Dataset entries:
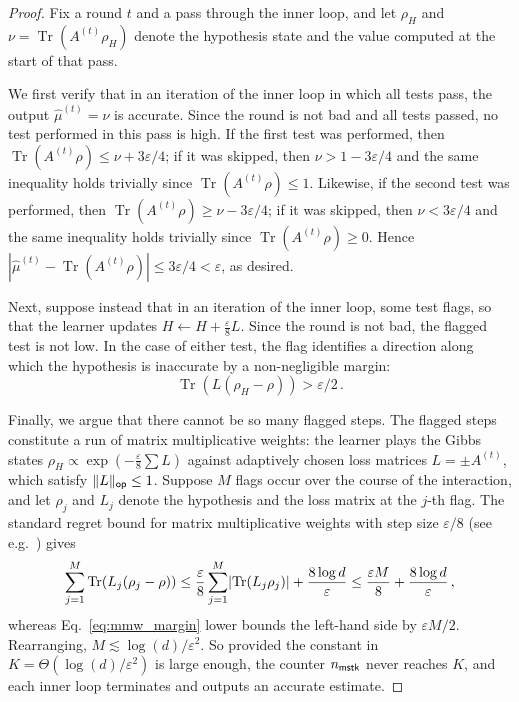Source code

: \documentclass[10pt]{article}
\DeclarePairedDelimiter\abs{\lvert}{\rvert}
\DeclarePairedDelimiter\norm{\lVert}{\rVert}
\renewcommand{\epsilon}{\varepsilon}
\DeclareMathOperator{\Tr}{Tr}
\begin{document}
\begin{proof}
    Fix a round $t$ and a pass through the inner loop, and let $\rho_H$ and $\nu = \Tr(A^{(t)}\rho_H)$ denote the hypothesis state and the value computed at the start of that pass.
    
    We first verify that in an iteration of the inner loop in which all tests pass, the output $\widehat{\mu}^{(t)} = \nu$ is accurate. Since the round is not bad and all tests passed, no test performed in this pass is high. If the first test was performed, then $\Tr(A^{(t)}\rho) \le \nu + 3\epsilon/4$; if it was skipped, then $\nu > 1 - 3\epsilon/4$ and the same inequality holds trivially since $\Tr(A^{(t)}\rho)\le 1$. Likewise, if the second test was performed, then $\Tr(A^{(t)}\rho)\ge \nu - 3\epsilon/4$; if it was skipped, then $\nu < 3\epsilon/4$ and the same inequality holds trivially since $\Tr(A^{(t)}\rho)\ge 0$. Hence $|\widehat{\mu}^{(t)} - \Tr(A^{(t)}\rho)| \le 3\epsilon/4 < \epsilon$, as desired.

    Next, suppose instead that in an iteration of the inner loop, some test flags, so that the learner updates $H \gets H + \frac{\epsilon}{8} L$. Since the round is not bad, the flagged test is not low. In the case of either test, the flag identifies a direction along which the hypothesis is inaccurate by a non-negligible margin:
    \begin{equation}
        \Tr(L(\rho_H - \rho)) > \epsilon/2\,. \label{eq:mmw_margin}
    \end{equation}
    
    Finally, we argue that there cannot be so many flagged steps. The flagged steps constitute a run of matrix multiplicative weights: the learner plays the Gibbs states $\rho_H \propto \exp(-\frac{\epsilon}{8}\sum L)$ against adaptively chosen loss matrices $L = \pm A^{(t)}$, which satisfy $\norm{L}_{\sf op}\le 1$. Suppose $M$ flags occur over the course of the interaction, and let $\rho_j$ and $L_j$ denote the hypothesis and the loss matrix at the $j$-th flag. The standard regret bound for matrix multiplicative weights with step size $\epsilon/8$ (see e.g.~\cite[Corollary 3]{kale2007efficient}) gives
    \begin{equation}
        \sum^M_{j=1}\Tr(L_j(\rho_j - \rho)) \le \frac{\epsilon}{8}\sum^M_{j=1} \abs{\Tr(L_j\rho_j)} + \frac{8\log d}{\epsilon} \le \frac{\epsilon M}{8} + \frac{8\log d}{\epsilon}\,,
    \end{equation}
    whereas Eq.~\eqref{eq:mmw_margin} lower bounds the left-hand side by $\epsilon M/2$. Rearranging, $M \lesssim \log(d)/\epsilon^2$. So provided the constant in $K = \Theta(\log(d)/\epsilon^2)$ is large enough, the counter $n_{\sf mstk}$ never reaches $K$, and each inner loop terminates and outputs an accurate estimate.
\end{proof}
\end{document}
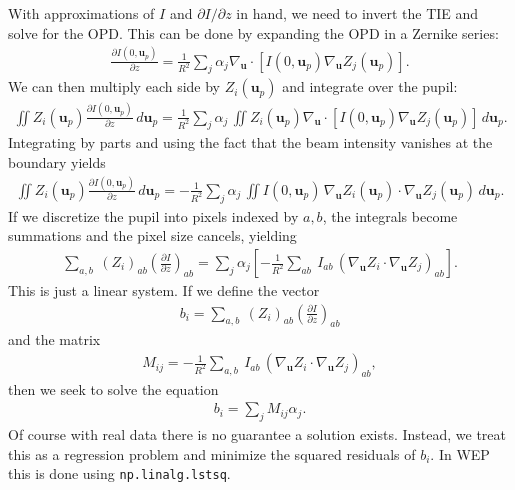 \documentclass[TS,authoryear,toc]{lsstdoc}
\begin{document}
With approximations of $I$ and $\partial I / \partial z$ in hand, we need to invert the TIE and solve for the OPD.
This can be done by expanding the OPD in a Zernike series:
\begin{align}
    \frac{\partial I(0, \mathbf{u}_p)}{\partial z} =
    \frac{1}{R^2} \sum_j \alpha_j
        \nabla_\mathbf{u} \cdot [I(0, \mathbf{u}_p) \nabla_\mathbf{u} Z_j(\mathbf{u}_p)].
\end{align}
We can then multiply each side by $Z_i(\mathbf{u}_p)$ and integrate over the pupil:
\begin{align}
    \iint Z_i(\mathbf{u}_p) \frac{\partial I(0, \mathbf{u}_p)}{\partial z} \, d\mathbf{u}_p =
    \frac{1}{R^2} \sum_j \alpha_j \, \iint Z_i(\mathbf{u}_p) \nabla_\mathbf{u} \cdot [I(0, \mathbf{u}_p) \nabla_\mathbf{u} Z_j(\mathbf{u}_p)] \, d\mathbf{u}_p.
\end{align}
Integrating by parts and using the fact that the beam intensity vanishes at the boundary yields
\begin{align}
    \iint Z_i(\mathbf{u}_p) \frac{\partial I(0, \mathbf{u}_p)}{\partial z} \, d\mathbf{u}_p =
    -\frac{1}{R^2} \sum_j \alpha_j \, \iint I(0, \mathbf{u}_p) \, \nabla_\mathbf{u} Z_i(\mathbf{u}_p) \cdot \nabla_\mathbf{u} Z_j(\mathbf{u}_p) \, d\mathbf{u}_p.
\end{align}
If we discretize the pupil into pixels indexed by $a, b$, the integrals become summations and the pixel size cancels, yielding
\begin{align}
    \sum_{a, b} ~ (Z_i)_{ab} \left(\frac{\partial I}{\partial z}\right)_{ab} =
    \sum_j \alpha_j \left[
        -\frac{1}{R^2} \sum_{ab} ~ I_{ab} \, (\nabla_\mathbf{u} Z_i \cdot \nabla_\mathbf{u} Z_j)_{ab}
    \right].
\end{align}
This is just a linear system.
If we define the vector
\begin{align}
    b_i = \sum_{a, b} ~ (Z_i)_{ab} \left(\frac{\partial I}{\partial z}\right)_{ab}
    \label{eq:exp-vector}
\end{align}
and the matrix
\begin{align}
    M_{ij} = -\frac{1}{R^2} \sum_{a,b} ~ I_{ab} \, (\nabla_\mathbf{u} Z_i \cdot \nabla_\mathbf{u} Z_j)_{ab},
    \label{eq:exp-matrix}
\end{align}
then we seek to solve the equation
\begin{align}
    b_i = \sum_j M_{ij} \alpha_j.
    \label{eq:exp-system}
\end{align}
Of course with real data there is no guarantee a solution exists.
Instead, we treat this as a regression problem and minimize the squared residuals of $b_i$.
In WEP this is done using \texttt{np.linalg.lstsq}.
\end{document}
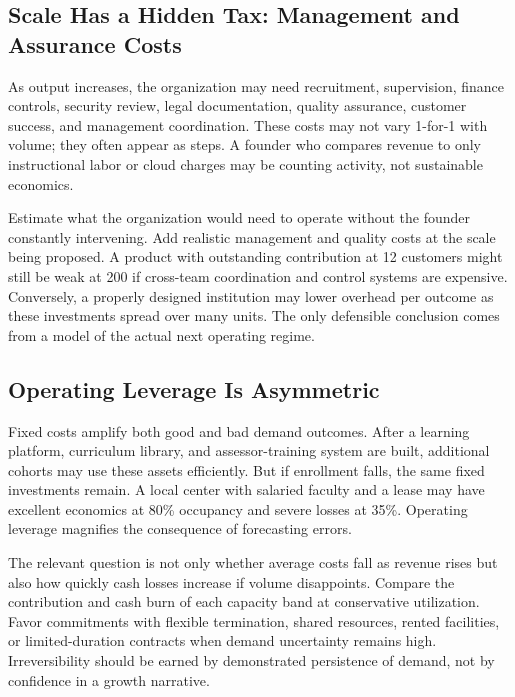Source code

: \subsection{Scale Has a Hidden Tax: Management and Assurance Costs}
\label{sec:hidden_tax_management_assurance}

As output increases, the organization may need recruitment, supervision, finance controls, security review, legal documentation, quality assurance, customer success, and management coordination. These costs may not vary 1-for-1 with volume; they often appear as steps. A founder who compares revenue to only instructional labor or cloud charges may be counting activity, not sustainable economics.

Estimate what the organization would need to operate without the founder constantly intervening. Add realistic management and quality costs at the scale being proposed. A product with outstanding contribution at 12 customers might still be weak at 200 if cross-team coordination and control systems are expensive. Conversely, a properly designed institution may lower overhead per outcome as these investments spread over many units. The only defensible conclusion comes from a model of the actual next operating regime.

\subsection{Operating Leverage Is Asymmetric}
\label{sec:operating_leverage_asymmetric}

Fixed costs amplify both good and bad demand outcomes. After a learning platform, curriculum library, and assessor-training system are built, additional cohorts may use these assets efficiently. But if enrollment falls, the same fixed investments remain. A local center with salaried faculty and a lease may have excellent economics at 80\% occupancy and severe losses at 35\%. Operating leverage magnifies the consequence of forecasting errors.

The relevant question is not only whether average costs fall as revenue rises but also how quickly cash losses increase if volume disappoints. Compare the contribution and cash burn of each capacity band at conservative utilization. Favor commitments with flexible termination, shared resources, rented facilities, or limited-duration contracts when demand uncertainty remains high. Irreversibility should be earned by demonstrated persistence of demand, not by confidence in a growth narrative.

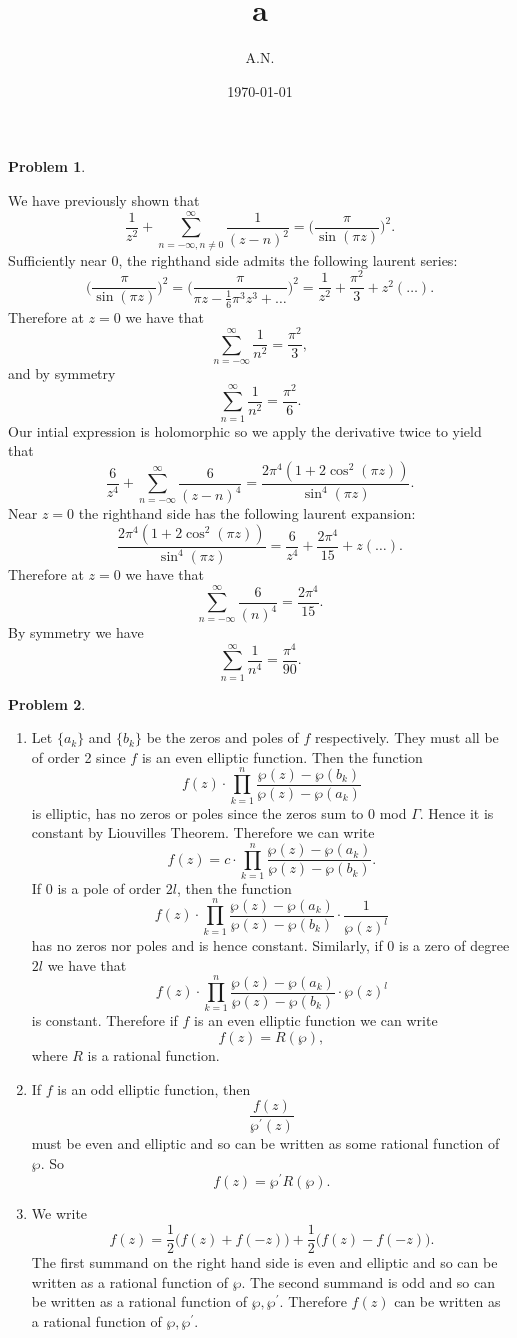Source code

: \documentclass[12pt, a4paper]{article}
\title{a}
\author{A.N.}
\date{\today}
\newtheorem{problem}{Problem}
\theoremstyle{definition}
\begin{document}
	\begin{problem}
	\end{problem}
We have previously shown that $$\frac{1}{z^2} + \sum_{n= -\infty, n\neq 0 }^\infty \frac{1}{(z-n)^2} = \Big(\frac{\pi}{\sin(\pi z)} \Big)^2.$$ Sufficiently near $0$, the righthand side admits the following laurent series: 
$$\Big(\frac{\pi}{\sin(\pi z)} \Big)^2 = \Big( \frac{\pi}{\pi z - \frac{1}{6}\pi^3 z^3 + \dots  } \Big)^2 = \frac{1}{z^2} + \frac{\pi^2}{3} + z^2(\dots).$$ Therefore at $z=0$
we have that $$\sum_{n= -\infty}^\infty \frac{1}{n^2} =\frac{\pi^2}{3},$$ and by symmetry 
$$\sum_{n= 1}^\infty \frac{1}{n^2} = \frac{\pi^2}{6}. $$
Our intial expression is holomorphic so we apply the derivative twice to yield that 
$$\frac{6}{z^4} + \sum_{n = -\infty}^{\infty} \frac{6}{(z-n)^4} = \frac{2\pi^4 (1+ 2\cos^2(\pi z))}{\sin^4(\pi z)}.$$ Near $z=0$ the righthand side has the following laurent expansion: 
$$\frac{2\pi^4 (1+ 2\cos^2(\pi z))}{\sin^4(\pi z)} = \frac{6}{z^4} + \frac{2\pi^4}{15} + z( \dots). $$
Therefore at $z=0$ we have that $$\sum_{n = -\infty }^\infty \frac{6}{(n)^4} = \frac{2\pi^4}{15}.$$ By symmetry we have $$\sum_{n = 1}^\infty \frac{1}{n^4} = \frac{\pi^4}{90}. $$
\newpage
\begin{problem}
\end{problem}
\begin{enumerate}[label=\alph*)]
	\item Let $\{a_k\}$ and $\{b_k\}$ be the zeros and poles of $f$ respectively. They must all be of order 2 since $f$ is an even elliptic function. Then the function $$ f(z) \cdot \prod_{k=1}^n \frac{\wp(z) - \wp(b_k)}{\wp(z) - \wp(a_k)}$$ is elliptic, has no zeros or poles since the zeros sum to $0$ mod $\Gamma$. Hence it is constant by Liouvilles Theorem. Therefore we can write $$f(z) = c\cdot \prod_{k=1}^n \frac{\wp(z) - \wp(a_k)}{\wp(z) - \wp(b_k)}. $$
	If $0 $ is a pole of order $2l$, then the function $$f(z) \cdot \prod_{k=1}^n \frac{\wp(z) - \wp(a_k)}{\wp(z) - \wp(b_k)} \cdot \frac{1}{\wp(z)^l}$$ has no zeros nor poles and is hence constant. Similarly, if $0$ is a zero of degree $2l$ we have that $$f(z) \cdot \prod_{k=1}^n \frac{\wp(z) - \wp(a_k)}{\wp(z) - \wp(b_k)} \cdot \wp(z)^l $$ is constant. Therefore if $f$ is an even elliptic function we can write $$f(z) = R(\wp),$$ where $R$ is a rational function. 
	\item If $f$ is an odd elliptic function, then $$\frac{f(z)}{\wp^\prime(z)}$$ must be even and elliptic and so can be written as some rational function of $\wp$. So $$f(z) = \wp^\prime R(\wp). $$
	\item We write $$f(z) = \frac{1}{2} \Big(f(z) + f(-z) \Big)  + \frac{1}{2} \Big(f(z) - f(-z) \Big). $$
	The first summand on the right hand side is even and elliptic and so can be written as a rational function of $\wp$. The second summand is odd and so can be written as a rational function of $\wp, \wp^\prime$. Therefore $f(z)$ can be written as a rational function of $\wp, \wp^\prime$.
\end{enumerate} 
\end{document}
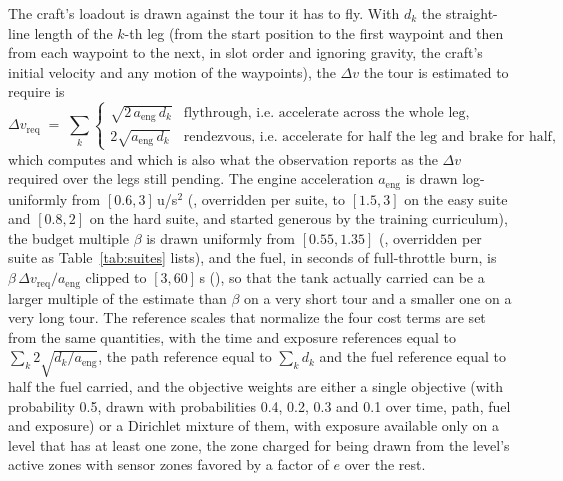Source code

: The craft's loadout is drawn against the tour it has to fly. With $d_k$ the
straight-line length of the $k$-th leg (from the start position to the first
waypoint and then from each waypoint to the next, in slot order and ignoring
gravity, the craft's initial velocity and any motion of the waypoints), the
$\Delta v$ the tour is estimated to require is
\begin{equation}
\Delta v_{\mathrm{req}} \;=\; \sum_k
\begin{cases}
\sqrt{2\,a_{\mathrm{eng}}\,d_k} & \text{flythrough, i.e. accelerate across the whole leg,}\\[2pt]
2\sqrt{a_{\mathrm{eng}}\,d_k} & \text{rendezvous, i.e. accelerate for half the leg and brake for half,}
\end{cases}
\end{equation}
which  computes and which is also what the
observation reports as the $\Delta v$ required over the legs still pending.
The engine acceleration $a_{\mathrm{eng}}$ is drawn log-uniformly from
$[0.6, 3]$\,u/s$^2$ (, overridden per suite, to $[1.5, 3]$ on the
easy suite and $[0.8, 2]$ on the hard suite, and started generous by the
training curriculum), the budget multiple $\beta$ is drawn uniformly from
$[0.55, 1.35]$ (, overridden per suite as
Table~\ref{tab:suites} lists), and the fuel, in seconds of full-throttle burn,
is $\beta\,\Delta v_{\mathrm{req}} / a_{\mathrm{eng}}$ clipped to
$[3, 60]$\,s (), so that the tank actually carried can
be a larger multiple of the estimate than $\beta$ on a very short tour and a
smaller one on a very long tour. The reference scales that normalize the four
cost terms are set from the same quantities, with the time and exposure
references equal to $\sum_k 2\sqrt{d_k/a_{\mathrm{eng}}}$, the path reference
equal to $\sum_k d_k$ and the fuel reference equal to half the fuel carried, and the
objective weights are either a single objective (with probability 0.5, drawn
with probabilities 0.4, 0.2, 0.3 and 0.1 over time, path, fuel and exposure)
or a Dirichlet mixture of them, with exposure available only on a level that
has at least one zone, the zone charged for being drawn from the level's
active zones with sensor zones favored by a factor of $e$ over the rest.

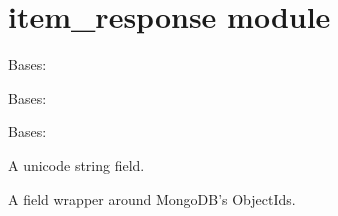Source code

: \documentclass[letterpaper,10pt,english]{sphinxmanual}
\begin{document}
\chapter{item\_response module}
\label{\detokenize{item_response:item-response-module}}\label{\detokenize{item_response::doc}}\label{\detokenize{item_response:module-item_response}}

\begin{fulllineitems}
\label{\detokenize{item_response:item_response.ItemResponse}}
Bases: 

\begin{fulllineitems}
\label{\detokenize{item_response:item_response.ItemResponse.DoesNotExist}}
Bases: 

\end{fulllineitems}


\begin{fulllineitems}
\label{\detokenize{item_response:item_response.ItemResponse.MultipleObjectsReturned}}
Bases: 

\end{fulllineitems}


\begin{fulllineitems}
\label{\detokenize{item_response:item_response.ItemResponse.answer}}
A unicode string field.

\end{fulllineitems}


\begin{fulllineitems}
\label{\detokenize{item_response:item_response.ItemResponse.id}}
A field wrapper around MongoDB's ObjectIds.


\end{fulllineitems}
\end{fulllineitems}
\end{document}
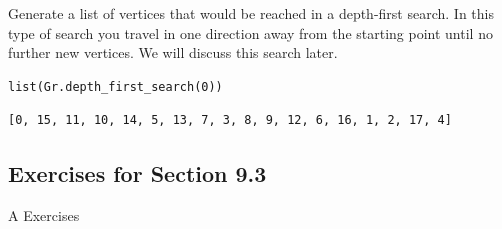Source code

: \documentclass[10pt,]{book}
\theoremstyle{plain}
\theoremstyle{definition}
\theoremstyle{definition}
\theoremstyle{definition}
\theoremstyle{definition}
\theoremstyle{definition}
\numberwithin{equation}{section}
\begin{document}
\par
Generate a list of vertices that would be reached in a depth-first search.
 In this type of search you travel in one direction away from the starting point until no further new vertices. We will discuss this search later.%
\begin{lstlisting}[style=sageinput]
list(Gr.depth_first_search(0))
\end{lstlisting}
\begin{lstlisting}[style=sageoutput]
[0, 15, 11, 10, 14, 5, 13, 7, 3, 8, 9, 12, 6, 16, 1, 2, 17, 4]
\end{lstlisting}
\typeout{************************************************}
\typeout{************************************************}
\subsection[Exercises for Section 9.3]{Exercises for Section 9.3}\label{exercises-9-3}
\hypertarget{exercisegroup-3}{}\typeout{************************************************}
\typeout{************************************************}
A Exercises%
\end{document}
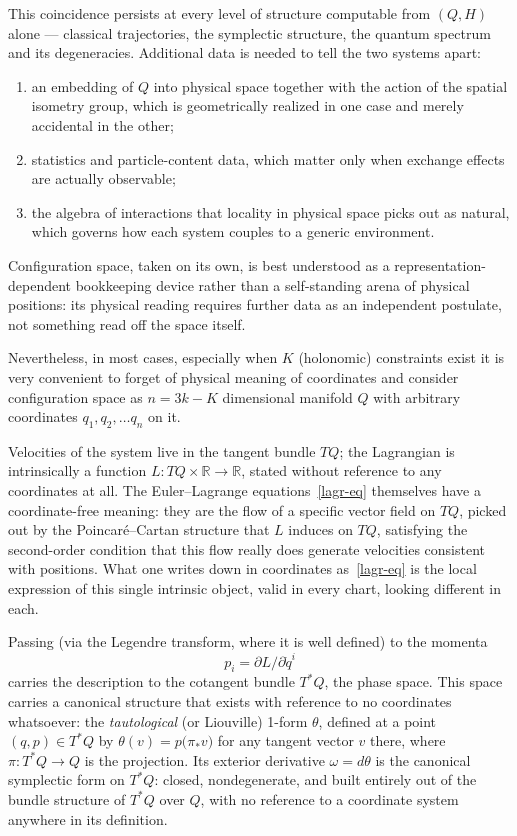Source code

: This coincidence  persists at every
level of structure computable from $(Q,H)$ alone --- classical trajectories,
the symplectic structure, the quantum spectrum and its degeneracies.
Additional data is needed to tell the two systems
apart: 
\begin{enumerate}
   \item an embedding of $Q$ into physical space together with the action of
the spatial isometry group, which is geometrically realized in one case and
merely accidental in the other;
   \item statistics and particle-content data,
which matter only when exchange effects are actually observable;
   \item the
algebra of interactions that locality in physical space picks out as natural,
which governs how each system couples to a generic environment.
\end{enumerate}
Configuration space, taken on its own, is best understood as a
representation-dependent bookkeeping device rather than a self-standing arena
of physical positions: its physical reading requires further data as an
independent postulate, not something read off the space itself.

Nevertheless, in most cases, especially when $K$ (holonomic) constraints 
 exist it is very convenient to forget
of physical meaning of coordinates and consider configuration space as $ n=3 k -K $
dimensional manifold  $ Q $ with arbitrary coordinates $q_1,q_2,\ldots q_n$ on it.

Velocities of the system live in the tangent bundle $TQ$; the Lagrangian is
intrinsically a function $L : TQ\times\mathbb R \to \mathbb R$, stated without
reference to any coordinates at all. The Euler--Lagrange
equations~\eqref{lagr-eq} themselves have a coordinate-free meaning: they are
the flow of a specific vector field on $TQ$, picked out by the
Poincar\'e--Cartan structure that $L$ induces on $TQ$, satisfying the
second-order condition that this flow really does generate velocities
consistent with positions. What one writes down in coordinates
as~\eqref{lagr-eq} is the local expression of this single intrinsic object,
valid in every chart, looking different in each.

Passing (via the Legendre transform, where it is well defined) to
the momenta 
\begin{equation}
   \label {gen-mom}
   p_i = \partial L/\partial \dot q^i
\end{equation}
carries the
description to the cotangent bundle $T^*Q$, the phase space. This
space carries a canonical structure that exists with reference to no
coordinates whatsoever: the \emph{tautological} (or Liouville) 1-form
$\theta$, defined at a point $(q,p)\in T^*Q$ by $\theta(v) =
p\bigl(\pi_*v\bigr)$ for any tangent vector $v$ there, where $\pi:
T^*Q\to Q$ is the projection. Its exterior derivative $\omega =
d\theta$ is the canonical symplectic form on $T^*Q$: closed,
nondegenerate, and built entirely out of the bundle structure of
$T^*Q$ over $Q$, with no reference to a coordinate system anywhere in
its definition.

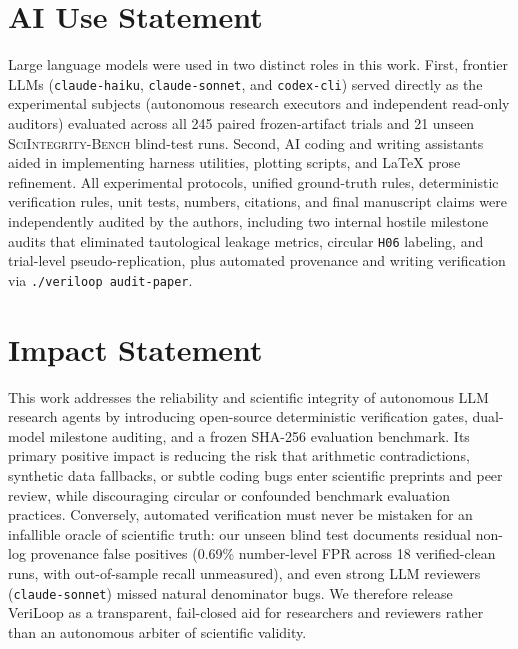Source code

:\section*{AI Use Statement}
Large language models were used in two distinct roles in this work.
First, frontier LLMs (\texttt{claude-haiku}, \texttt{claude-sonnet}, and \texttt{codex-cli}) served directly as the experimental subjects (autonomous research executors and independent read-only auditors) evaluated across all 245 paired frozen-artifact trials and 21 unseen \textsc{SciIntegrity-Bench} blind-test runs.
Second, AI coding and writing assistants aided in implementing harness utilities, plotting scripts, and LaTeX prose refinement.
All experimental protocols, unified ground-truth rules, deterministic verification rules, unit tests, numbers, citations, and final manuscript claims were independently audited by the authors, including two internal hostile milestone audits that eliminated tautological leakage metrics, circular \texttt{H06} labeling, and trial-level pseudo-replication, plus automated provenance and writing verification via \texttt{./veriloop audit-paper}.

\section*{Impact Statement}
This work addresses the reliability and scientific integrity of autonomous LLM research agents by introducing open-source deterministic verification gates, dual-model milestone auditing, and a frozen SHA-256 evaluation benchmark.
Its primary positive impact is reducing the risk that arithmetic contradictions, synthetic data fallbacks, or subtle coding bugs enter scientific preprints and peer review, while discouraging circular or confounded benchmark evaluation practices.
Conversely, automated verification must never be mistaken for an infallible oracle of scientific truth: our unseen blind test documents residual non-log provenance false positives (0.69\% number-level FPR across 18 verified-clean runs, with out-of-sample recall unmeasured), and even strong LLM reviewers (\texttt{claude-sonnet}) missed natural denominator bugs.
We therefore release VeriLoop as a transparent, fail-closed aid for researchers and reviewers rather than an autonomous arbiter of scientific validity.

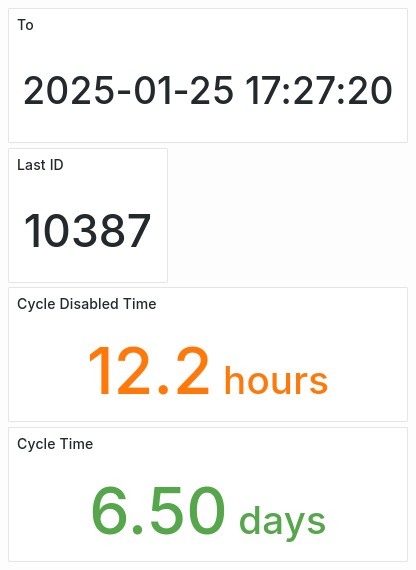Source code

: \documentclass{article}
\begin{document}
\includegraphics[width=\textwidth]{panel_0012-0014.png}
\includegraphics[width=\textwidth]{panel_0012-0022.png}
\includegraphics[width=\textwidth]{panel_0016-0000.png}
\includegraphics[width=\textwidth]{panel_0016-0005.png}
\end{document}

▶ **The problem**: Write down how many lines of the data above contain the word "space", with nothing else.

▶ **Solution to this task**: 7